American collegiate dance company

The Texas State University Strutters, more simply known as the Strutters, are an American collegiate dance team from Texas State University in San Marcos, Texas. They are the first American Precision Dance Team to be founded at a four-year university, and are currently the largest team of its kind in the United States. They have performed nationally and internationally in twenty-six countries spanning four continents, and are the first U.S. dance team to perform in the People's Republic of China. Other performances include three presidential inaugural parades, three Macy's Thanksgiving Day Parades, several NBA and NFL halftime shows, America's Got Talent, MTV's Total Request Live, and appearances in five movies.

==Brief history==
The team was founded by Mrs. Barbara Guinn Tidwell in 1960. Even with nowhere to practice on campus, the team became popular immediately, with a photograph of the Strutters included in Mobil Oil’s 1962 calendar. In 1976, the team was selected to represent America’s Bicentennial in a national television commercial for Coca-Cola. The Strutters have a strong and active alumni group of over 3,000 who network well, assisting each other in personal and professional endeavors.

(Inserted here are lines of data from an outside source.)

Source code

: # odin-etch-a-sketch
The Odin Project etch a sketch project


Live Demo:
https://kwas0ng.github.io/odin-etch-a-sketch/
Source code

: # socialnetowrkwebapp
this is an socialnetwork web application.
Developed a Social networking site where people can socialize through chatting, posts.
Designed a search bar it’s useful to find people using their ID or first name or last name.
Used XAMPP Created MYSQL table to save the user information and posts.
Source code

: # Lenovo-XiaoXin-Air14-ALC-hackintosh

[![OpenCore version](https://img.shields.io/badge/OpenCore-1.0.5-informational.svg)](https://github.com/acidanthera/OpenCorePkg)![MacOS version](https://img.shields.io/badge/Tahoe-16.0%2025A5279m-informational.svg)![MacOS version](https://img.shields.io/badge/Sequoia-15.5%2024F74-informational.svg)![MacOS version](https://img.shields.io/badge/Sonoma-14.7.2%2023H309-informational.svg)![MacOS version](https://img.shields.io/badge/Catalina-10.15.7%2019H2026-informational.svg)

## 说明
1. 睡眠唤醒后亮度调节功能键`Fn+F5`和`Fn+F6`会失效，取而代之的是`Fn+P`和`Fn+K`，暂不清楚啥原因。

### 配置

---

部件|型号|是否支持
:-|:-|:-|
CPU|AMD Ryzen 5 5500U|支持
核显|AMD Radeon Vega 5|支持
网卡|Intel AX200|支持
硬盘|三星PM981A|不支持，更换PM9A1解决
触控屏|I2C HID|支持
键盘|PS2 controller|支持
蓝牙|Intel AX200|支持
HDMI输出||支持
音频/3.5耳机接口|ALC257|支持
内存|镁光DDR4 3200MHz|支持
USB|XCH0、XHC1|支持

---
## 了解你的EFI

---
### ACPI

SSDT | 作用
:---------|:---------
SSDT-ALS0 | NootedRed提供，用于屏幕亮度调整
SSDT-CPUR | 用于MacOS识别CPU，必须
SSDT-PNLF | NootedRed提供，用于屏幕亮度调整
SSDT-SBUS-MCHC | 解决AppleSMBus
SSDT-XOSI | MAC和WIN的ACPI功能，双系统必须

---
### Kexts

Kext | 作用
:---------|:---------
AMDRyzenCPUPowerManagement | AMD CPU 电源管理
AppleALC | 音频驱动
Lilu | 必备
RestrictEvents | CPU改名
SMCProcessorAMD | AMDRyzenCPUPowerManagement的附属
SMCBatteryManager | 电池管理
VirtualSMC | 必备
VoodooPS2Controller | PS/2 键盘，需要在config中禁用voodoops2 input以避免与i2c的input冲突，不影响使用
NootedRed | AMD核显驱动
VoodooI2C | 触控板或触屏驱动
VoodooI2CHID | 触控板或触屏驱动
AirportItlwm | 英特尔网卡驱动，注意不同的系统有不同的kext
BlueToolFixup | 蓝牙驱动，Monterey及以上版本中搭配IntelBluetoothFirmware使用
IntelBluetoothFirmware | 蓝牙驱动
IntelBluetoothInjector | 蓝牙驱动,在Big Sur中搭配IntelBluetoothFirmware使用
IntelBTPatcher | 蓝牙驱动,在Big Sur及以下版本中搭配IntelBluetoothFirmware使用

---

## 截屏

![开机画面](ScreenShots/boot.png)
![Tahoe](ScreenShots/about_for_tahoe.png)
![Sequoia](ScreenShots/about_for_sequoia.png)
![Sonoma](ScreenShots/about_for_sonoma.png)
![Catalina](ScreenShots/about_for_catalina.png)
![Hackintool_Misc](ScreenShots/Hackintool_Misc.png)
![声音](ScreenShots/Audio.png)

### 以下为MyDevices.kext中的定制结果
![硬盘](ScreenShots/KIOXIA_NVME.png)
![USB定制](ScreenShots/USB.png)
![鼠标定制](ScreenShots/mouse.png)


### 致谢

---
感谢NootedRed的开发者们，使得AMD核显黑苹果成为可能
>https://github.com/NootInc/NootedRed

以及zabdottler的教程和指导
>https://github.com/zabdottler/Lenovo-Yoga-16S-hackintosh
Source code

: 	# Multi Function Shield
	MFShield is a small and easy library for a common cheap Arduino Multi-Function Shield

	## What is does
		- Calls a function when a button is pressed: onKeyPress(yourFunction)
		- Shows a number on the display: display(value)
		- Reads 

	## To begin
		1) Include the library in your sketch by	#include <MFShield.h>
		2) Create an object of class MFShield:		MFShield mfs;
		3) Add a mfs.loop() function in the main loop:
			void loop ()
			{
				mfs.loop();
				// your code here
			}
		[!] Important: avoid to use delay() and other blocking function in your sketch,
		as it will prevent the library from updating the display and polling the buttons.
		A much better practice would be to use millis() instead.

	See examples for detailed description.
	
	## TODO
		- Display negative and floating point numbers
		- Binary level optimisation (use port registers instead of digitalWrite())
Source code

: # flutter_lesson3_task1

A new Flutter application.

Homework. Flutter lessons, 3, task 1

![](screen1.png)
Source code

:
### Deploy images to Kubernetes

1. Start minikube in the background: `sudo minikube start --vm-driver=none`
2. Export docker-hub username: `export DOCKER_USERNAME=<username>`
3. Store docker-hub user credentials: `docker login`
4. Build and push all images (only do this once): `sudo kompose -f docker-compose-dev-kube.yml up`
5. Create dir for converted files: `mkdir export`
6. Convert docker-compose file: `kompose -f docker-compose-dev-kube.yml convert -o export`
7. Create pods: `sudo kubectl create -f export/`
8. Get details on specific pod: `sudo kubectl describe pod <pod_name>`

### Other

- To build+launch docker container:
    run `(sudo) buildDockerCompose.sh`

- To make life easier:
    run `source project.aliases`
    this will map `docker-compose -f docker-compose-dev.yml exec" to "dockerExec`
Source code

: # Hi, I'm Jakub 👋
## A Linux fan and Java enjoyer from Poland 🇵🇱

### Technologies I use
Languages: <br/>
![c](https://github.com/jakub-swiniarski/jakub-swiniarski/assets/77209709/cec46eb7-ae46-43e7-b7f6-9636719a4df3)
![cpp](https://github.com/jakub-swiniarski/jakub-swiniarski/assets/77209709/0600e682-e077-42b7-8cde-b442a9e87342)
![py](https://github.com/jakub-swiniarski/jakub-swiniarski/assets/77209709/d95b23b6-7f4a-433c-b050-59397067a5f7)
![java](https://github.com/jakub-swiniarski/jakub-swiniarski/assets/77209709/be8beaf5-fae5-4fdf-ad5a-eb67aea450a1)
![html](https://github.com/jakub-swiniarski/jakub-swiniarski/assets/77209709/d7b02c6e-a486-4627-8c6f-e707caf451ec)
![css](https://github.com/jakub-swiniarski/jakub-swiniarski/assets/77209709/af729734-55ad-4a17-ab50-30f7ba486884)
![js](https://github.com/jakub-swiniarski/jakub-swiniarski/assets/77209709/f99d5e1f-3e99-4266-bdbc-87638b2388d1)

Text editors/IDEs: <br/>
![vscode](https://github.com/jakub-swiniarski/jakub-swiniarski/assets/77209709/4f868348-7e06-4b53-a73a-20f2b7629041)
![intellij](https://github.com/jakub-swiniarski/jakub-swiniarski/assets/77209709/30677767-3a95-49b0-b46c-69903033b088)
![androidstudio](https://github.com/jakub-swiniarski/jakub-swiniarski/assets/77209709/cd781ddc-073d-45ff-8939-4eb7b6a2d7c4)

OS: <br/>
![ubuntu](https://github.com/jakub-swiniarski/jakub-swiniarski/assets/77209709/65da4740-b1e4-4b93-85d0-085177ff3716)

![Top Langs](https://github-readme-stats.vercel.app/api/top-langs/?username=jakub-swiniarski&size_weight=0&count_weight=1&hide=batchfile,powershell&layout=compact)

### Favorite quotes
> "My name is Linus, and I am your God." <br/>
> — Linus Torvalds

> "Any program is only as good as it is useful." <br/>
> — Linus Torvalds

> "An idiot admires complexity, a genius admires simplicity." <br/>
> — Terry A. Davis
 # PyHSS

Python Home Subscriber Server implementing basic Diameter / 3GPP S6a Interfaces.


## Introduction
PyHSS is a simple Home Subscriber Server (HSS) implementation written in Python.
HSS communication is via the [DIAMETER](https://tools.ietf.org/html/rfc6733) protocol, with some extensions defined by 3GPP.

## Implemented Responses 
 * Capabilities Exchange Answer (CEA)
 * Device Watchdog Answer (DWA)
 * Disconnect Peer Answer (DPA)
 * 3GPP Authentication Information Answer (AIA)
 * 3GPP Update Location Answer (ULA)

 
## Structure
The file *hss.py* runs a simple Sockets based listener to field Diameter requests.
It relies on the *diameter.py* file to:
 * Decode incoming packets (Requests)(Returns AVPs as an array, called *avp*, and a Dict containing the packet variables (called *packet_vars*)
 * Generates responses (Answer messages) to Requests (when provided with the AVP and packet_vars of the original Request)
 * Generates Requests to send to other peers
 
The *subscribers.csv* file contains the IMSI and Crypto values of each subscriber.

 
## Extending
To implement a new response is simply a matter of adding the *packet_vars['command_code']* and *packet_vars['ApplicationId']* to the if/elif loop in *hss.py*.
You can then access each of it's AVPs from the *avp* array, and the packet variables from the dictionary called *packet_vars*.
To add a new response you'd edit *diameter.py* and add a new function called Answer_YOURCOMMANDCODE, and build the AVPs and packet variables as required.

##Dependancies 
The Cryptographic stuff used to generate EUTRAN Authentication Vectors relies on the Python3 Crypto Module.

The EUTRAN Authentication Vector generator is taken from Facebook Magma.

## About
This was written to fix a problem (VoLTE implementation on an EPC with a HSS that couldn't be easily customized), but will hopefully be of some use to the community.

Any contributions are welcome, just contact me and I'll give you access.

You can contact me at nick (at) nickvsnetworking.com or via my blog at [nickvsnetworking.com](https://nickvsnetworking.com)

On September 8, 2012, the $2.5 million Linda Gregg Fields Strutters Gallery in the North Side Endzone Complex at Bobcat Stadium was opened. Mrs. Fields and her husband, Jerry D. Fields, are among Texas State’s most generous benefactors, donating more than $11.7 million to Texas State, including $1.35 million toward the construction and operation of the gallery which depicts the history of the organization at the university.

==Directors==
Founder Barbara Guinn Tidwell (September 27, 1935 - May 30, 2022) served as director and choreographer from the team's creation in the fall of 1960 to her retirement in the spring of 1997. After high school graduation, she attended Kilgore Junior College where she was a Kilgore College Rangerette. After Kilgore, she and three other Rangerettes chose the University of Southern Mississippi to complete their Bachelor degrees, with Tidwell receiving her degree in history. Tidwell was teaching at Galveston High School in the late 1950s, when she applied for a position at Southwest Texas State hoping to teach history there. The School President, Dr. Jack Flowers, said he wasn’t looking for a history teacher but someone with dance expertise who could create a team to keep fans in their seats at halftime. Tidwell came up the team name herself saying, "I wanted something that didn't end in 'ettes." Not all high schools in Texas had a dance team in 1960, so most of the original 300 young women who auditioned for the very first Strutter line were novices, with hardly any background in precision dance/drill. Like most good educators, Tidwell usually saw more potential in her girls then they saw in themselves. She served as the teams's director and choreographer for 37 years. Just before her retirement in 1997, she was presented with the 1996 Distinguished Alumnus Award, in recognition of her role in founding the Strutters.

Susan Angell-Gonzalez, a former Strutters Head Captain, became the team's second director in 1997. As director, she created the Strutters Spectacular, an annual spring show open to the public, the pre-season show Meet the Strutters, and incorporated Jazz Elite and Pom Squad into the team. Angell-Gonzalez is recognized by her peers as an authority in the field of precision dance, and she is the President and CEO of Susan Angell Enterprises Inc., which includes ShowMakers of America®. Angell-Gonzalez was the first Strutter to be inducted into the Strutters Hall of Fame, has been recognized as one of Texas State University's "Top 100 Years of Women" for her achievements, received the Texas State Distinguished Alumnae Award in 2015, and received Texas Dance Educators Association Life Time Achievement Award and TDEA Hall of Fame. Angell-Gonzalez held the position of director/choreographer for 17 years.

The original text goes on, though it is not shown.